# Classification workflow

Anton Antonov  
RakuForPrediction at WordPress   
October 2025

----

## Setup

In [4]:
use Data::Reshapers;
use Data::Importers;
use Data::Summarizers;
use ML::ROCFunctions;

use ML::SparseMatrixRecommender;

In [5]:
#% javascript
require.config({
     paths: {
     d3: 'https://d3js.org/d3.v7.min'
}});

require(['d3'], function(d3) {
     console.log(d3);
});

In [6]:
#% js
js-d3-list-line-plot(10.rand xx 40, background => 'none', stroke-width => 2)

In [7]:
my $title-color = 'Silver';
my $stroke-color = 'SlateGray';
my $tooltip-color = 'LightBlue';
my $tooltip-background-color = 'none';
my $tick-labels-font-size = 10;
my $tick-labels-color = 'Silver';
my $tick-labels-font-family = 'Helvetica';
my $background = '#1F1F1F';
my $color-scheme = 'schemeTableau10';
my $color-palette = 'Inferno';
my $edge-thickness = 3;
my $vertex-size = 6;
my $mmd-theme = q:to/END/;
%%{
  init: {
    'theme': 'forest',
    'themeVariables': {
      'lineColor': 'Ivory'
    }
  }
}%%
END
my %force = collision => {iterations => 0, radius => 10},link => {distance => 180};
my %force2 = charge => {strength => -30, iterations => 4}, collision => {radius => 50, iterations => 4}, link => {distance => 30};

my %opts = :$background, :$title-color, :$edge-thickness, :$vertex-size;

{background => #1F1F1F, edge-thickness => 3, title-color => Silver, vertex-size => 6}

----

## Ingestion

In [None]:
my $url = 'https://raw.githubusercontent.com/antononcube/MathematicaVsR/refs/heads/master/Data/MathematicaVsR-Data-Mushroom.csv';

my @dsData = data-import($url, headers => 'auto');

@dsData.&dimensions

(8124 24)

In [9]:
deduce-type(@dsData);

Vector(Assoc(Atom((Str)), Atom((Str)), 24), 8124)

---

## Preliminary data analysis tabulation

Here is a summary of the mushroom data:

In [10]:
my @field-names = <cap-Shape cap-Surface cap-Color bruises? odor gill-Attachment gill-Spacing gill-Size gill-Color edibility>;
sink records-summary(@dsData, :@field-names)

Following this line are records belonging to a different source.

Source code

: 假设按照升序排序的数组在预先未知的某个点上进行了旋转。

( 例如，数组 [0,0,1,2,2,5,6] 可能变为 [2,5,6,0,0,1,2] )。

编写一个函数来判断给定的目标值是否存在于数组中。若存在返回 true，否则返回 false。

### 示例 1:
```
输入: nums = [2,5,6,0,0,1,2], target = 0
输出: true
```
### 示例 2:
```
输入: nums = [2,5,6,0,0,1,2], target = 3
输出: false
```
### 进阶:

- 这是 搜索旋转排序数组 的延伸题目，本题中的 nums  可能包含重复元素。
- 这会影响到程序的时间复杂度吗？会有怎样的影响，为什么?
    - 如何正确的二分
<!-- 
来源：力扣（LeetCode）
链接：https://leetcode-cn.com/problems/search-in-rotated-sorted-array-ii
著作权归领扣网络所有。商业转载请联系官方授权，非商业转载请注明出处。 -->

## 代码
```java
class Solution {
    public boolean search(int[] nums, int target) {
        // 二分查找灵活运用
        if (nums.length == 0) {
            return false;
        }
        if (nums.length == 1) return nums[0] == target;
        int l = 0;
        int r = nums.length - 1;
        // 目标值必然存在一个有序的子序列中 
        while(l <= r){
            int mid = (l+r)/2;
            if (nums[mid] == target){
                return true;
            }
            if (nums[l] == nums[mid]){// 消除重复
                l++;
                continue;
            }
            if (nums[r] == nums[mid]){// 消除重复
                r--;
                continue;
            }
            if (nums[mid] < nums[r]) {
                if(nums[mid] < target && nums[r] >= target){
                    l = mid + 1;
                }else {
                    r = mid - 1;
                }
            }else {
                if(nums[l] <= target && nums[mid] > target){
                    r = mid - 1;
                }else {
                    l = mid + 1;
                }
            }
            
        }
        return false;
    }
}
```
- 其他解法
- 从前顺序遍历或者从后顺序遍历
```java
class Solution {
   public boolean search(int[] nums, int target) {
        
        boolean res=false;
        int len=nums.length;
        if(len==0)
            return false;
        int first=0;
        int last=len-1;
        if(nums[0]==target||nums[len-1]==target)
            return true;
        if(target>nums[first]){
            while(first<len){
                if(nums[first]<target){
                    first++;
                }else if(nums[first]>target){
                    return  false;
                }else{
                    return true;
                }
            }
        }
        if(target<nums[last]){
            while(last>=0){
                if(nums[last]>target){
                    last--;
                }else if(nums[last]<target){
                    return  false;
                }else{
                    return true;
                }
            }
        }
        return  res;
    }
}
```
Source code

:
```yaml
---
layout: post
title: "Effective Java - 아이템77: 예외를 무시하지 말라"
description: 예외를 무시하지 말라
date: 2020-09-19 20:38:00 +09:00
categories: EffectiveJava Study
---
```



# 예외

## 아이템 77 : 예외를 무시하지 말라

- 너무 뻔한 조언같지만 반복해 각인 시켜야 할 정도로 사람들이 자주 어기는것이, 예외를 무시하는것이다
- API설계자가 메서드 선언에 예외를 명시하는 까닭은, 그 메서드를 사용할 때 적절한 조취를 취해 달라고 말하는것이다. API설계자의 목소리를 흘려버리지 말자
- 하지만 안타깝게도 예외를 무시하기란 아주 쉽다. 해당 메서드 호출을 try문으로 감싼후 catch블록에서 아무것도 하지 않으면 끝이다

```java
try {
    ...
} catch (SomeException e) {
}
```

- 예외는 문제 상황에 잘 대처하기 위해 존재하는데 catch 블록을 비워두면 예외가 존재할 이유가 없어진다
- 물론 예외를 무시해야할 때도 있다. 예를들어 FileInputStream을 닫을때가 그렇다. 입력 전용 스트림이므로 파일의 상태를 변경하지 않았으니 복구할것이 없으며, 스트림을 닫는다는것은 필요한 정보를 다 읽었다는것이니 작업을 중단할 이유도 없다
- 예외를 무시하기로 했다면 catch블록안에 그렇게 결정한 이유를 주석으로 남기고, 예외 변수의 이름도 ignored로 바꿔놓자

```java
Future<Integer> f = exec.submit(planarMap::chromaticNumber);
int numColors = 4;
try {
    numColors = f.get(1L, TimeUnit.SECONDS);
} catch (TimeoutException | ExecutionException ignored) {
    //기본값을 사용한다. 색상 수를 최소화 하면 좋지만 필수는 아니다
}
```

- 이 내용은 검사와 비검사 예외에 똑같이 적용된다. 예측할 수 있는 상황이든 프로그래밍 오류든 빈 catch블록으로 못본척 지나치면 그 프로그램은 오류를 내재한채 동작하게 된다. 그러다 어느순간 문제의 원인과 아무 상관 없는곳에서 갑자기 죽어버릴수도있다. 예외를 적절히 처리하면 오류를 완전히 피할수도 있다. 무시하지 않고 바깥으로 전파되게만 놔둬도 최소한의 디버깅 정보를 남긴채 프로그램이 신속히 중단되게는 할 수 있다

+-----------------+-----------------+-----------------+---------------+-----------------+------------------+-----------------+----------------+-------------------+-------------------+
| cap-Shape       | cap-Surface     | cap-Color       | bruises?      | odor            | gill-Attachment  | gill-Spacing    | gill-Size      | gill-Color        | edibility         |
+-----------------+-----------------+-----------------+---------------+-----------------+------------------+-----------------+----------------+-------------------+-------------------+
| convex  => 3656 | scaly   => 3244 | brown   => 2284 | False => 4748 | none    => 3528 | free     => 7914 | close   => 6812 | broad  => 5612 | buff      => 1728 | edible    => 4208 |
| flat    => 3152 | smooth  => 2556 | gray    => 1840 | True  => 3376 | foul    => 2160 | attached => 210  | crowded => 1312 | narrow => 2512 | pink      => 1492 | poisonous => 3916 |
| knobbed => 828  | fibrous => 2320 | red     => 1500 |               | spicy   

Before classifying for edibility consider this relationship between edibility and odor:

In [11]:
cross-tabulate(@dsData, 'odor', 'edibility')
==> to-pretty-table()

+----------+--------+-----------+
|          | edible | poisonous |
+----------+--------+-----------+
| almond   |  400   |           |
| anise    |  400   |           |
| creosote |        |    192    |
| fishy    |        |    576    |
| foul     |        |    2160   |
| musty    |        |     36    |
| none     |  3408  |    120    |
| pungent  |        |    256    |
| spicy    |        |    576    |
+----------+--------+-----------+

We can see that mushrooms with any odor are much more likely to be poisonous. Alternatively, mushrooms without bruise are much more likely to be poisonous:

In [12]:
cross-tabulate(@dsData, 'bruises?', 'edibility')
==> to-pretty-table()

+-------+-----------+--------+
|       | poisonous | edible |
+-------+-----------+--------+
| False |    3292   |  1456  |
| True  |    624    |  2752  |
+-------+-----------+--------+

---

## Procedure outline

Let us make a full blown classification workflow with the following steps:

- Split the data into training and testing sets
- Make an SMR object over the training set
- Classify with the SMR object all records of the testing set
- Derive (and display) classifier metrics:
    - Confusion matrix
    - ROC plots

---

## SMR object creation

Split the data:

In [13]:
my (@dsTraining, @dsTesting);
with take-drop(@dsData, floor(0.75 * @dsData.elems)) {
    @dsTraining = select-columns($_.head, ['id', |@field-names]); 
    @dsTesting =  select-columns($_.tail, ['id', |@field-names]); 
}

say deduce-type(@dsTraining);
say deduce-type(@dsTesting);

Vector(Assoc(Atom((Str)), Atom((Str)), 11), 6093)
Vector(Assoc(Atom((Str)), Atom((Str)), 11), 2031)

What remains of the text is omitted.